• **ABOUT THIS EXERCISE**:
Copy out every line of the records in which "fact" can be found.

• **DATA FOR THE TASK**:

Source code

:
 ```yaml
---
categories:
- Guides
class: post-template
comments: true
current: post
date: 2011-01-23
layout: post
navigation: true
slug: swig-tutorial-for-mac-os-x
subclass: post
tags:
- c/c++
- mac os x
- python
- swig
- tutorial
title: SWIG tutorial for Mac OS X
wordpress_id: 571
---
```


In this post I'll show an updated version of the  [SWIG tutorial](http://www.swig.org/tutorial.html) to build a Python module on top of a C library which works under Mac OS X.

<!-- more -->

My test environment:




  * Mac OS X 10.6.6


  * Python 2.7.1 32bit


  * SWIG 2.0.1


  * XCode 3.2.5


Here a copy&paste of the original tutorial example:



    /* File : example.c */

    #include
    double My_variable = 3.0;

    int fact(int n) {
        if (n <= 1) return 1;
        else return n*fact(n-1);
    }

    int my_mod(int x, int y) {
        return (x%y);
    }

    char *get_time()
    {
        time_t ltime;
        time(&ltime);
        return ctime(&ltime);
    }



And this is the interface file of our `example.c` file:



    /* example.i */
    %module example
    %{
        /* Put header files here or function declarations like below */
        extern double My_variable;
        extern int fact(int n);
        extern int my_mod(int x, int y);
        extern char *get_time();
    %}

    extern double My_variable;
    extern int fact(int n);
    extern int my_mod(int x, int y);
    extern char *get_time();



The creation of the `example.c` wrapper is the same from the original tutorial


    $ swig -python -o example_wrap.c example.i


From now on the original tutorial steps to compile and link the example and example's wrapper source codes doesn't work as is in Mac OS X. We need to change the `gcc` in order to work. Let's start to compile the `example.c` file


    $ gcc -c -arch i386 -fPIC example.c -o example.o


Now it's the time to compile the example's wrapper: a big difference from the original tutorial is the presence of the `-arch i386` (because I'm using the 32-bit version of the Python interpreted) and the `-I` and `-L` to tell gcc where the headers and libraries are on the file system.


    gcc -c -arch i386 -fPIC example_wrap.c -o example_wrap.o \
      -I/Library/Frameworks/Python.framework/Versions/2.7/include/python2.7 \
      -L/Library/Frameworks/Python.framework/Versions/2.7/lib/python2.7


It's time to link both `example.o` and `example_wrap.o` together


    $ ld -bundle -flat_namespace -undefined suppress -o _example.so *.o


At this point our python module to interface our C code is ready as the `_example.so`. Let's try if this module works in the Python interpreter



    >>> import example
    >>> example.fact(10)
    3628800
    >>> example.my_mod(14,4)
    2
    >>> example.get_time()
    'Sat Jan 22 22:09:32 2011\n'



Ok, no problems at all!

• **TASK RESPONSE**:
    int fact(int n) {
        else return n*fact(n-1);
        extern int fact(int n);
    extern int fact(int n);
    >>> example.fact(10)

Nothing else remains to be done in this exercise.